You know what's funny? Drunk people on vacation.

(We have my family--brother Xanderdweeb [20], Mother Crocus, Da Crocus (or Faja Creature)--a family from down the street [one of Dweeb's best friends B {18}, his older sister and my friend M {20}, Father Red, and Mother Red], and a family who used to live Up North but now lives Down South [youngest daughter E {16}, middle daughter S {18}, oldest daughter and me-and-M's-friend K {20}, Father Hop, and Mother Hop]. Father Red and Father Hop have the same name, which begins with J.)

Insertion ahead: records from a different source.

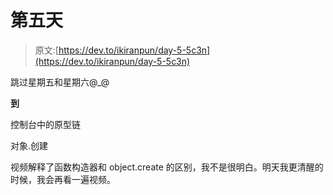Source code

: # 第五天

> 原文:[https://dev.to/ikiranpun/day-5-5c3n](https://dev.to/ikiranpun/day-5-5c3n)

跳过星期五和星期六@_@

**到**

控制台中的原型链

对象.创建

视频解释了函数构造器和 object.create 的区别，我不是很明白。明天我更清醒的时候，我会再看一遍视频。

Mother Red: "I swear, whenever the J's get together, they lose like a thousand IQ points."
Kiwi: [Cracks up and can't help agreeing, given that Father Hop is more-than-a-bit of a fratboy, and he brings it out of Father Red.]

[Moments Later]
Father Red: "We're trying to get the Hops to stay for dinner tonight. And then tomorrow, to have Father Hop pick Mother Hop up from work as soon as she finishes so they can drive here by 7.30 and we can all play Sequence with some--some--" [drifts off]
Kiwi: "Alcohol? Or pleasant conversation? Or perhaps ultimately both?"
FR: "Did you say alcohol?"
K: "Yes, it was the first option."
FR: "Good, good...because that's always the 20-million-points answer. Alcohol."
K: "I thought it might be; that's why I put it first. I'll hold out for some pleasant conversation, too."
Mother Red: [Cracks up and falls over on the other sofa.]

This is the character I play in our little beach-house environment. Not one for the beach or the sun, nocturnal, not much for large amount of substances. Some things just bring out the snarky 15-year-old in me. (Plus, Father Red likes pulling that side out of me; it keeps him laughing.)

I think they were playing "corn hog" or something light that, which may involve throwing corn through a little hole? (Yes, let us shoot for more games that involve putting phallic objects in holes. :Þ)

Also, my brother is disconcertingly adept at beer pong. It also made me wonder how I made it through three years of university and managed to pick up my diploma without once playing it. And what ridiculous rules! How anyone manages to play that while getting consistently more inebriated is a complete mystery to me.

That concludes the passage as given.